Of course the zip file containing a photo of my “fume” (?) contains an executable that, on a Windows machine, would probably install a nasty piece of software.

Stupid, stupid spammers.

08/26/2008

So Tom abandoned his blog after using it for years, moving over to Blogspot with the masses. I find that an interesting side effect of being a web developer is the subconscious need to “eat your own dog food”, meaning I feel like since I know how to write my own blog software, I should do that instead of falling back to some third-party toolset.

Of course I wrote this four or more years ago, when things like Blogspot didn’t even exist, and I’ve put so much stuff into it that it’s not really worth the effort to move everything to another (perhaps more capable) system. Ah well.

Mmm, dog food.

08/26/2008

So the web development world is abuzz with news of Mozilla’s new Ubiquity plug-in. Apparently it allows you to type things like “define ubiquity”, which will open a web page on dictionary.com or something and display the definition. Or “map 653 Elm St. Hoboken NJ” and hop over to Google Maps.

What’s funny is Konqueror (my browser of choice) has been doing this for years. It has “web shortcuts” built in when you install it, and you can customize it with anything you want. As such I have all kinds of shortcuts– and in fact “define” and “map” are amongst them. Just tonight I typed “wp:transcendental number” to pull open the Wikipedia article about transcendental numbers.

I tell you, it’s hard being so far ahead of the curve.

08/26/2008

It’s official. Cows generally point north.

A group of researchers who apparently had nothing better to do examined thousands of satellite images from Google Maps, looking at fields where cows were pictured. They found that most of the time, the cows are aligned along north-south magnetic field lines.

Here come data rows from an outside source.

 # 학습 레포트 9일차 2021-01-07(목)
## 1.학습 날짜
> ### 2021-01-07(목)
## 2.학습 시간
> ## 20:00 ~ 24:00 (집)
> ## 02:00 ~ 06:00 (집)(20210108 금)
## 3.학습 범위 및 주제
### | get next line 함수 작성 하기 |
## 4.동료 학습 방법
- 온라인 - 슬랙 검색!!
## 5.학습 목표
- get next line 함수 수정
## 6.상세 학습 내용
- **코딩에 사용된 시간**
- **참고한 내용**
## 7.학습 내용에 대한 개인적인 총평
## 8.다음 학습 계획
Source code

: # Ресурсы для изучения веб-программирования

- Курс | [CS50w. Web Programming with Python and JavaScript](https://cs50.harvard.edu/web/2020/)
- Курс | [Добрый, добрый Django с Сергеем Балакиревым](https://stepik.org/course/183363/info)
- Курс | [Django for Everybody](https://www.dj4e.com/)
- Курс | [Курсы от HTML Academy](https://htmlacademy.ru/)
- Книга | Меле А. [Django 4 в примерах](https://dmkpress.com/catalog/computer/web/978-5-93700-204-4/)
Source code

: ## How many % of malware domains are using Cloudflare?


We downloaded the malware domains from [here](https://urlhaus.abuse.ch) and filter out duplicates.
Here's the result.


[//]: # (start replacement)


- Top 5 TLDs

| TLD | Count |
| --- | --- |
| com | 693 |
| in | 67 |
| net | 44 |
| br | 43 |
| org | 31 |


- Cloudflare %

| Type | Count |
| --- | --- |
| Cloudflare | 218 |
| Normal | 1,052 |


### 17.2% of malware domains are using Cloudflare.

Just another factoid to add to my armory of party conversation starters.

08/24/2008

“The Bush administration… has made fear the main driver of our foreign policy. It has turned a deadly serious but manageable threat– a small number of radical groups that hate America– into a ten-foot tall existential monster that dictates nearly every move we make.”

— Senator Joe Biden, the Democratic vice-presidential nominee

Although I’m no fan of Obama, and Biden has a bit of a checkered past, his stance against the War on Terror is admirable and I’m hopeful that if he’s elected, we’ll see some changes in American policy– both at home and abroad.